[[ Data under study, beginning ]]

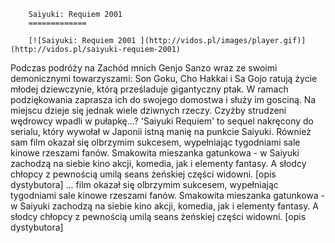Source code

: 
        Saiyuki: Requiem 2001 
        =============
        
        [![Saiyuki: Requiem 2001 ](http://vidos.pl/images/player.gif)](http://vidos.pl/saiyuki-requiem-2001)
        
        
 Podczas podróży na Zachód mnich Genjo Sanzo wraz ze swoimi demonicznymi towarzyszami: Son Goku, Cho Hakkai i Sa Gojo ratują życie młodej dziewczynie, którą prześladuje gigantyczny ptak. W ramach podziękowania zaprasza ich do swojego domostwa i służy im gosciną. Na miejscu dzieje się jednak wiele dziwnych rzeczy. Czyżby strudzeni wędrowcy wpadli w pułapkę...? 'Saiyuki Requiem' to sequel nakręcony do serialu, który wywołał w Japonii istną manię na punkcie Saiyuki. Również sam film okazał się olbrzymim sukcesem, wypełniając tygodniami sale kinowe rzeszami fanów. Smakowita mieszanka gatunkowa - w Saiyuki zachodzą na siebie kino akcji, komedia, jak i elementy fantasy. A słodcy chłopcy z pewnością umilą seans żeńskiej części widowni. [opis dystybutora]  ... film okazał się olbrzymim sukcesem, wypełniając tygodniami sale kinowe rzeszami fanów. Smakowita mieszanka gatunkowa - w Saiyuki zachodzą na siebie kino akcji, komedia, jak i elementy fantasy. A słodcy chłopcy z pewnością umilą seans żeńskiej części widowni. [opis dystybutora]
    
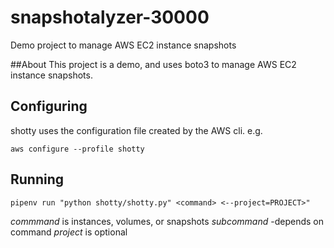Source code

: # snapshotalyzer-30000
Demo project to manage AWS EC2 instance snapshots


##About
This project is a demo, and uses boto3 to manage AWS EC2 instance snapshots.


## Configuring

shotty uses the configuration file created by the AWS cli. e.g.

`aws configure --profile shotty`

## Running

`pipenv run "python shotty/shotty.py" <command>
<--project=PROJECT>"`

*commmand* is instances, volumes, or snapshots
*subcommand* -depends on command
*project* is optional
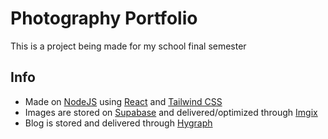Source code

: # Photography Portfolio

This is a project being made for my school final semester


## Info

- Made on [NodeJS](nodejs.org/) using [React](https://react.dev) and [Tailwind CSS](https://tailwindcss.com)
- Images are stored on [Supabase](https://supabase.com) and delivered/optimized through [Imgix](https://imgix.com) 
- Blog is stored and delivered through [Hygraph](https://hygraph.com)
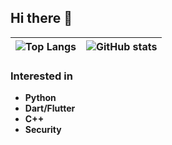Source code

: ## Hi there 👋

| ![Top Langs](https://github-readme-stats-henna-three-78.vercel.app/api/top-langs/?username=bookworm-coding&layout=donut&theme=dark&hide=Makefile,Roff&size_weight=0.5&count_weight=0.5) | ![GitHub stats](https://github-readme-stats-henna-three-78.vercel.app/api?username=bookworm-coding&show_icons=true&theme=dark) |
| ------------- | ------------- |

### Interested in
- **Python**
- **Dart/Flutter**
- **C++**
- **Security**
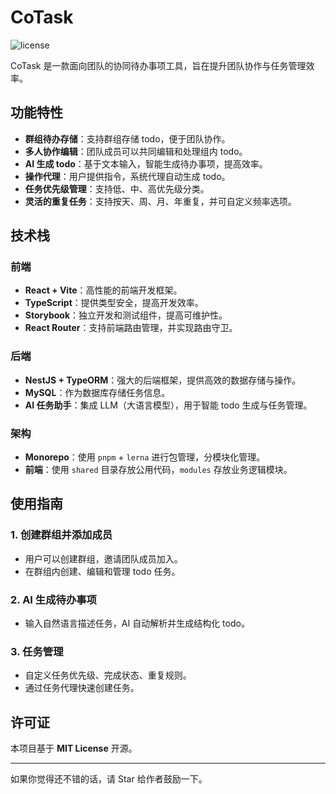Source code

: # CoTask

<img src="https://img.shields.io/github/license/gamejoye/cotask" alt="license" />

CoTask 是一款面向团队的协同待办事项工具，旨在提升团队协作与任务管理效率。

## 功能特性

- **群组待办存储**：支持群组存储 todo，便于团队协作。
- **多人协作编辑**：团队成员可以共同编辑和处理组内 todo。
- **AI 生成 todo**：基于文本输入，智能生成待办事项，提高效率。
- **操作代理**：用户提供指令，系统代理自动生成 todo。
- **任务优先级管理**：支持低、中、高优先级分类。
- **灵活的重复任务**：支持按天、周、月、年重复，并可自定义频率选项。

## 技术栈

### 前端

- **React + Vite**：高性能的前端开发框架。
- **TypeScript**：提供类型安全，提高开发效率。
- **Storybook**：独立开发和测试组件，提高可维护性。
- **React Router**：支持前端路由管理，并实现路由守卫。

### 后端

- **NestJS + TypeORM**：强大的后端框架，提供高效的数据存储与操作。
- **MySQL**：作为数据库存储任务信息。
- **AI 任务助手**：集成 LLM（大语言模型），用于智能 todo 生成与任务管理。

### 架构

- **Monorepo**：使用 `pnpm` + `lerna` 进行包管理，分模块化管理。
- **前端**：使用 `shared` 目录存放公用代码，`modules` 存放业务逻辑模块。

## 使用指南

### 1. 创建群组并添加成员

- 用户可以创建群组，邀请团队成员加入。
- 在群组内创建、编辑和管理 todo 任务。

### 2. AI 生成待办事项

- 输入自然语言描述任务，AI 自动解析并生成结构化 todo。

### 3. 任务管理

- 自定义任务优先级、完成状态、重复规则。
- 通过任务代理快速创建任务。

## 许可证

本项目基于 **MIT License** 开源。

---

如果你觉得还不错的话，请 Star 给作者鼓励一下。
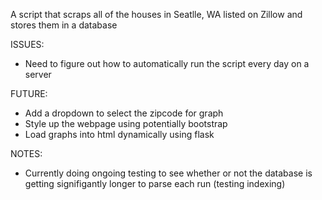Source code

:A script that scraps all of the houses in Seatlle, WA listed on Zillow and stores them in a database

ISSUES:
- Need to figure out how to automatically run the script every day on a server

FUTURE:
- Add a dropdown to select the zipcode for graph
- Style up the webpage using potentially bootstrap
- Load graphs into html dynamically using flask

NOTES:
- Currently doing ongoing testing to see whether or not the database is getting signifigantly longer to parse each run (testing indexing)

[[ Data under study, end ]]

Pictures are to be left out; the answer must otherwise be exactly the lines from the one with "### 2. AI 生成待办事项" through the final line of the entries above, both included.

### 2. AI 生成待办事项

- 输入自然语言描述任务，AI 自动解析并生成结构化 todo。

### 3. 任务管理

- 自定义任务优先级、完成状态、重复规则。
- 通过任务代理快速创建任务。

## 许可证

本项目基于 **MIT License** 开源。

---

如果你觉得还不错的话，请 Star 给作者鼓励一下。
Source code

:A script that scraps all of the houses in Seatlle, WA listed on Zillow and stores them in a database

ISSUES:
- Need to figure out how to automatically run the script every day on a server

FUTURE:
- Add a dropdown to select the zipcode for graph
- Style up the webpage using potentially bootstrap
- Load graphs into html dynamically using flask

NOTES:
- Currently doing ongoing testing to see whether or not the database is getting signifigantly longer to parse each run (testing indexing)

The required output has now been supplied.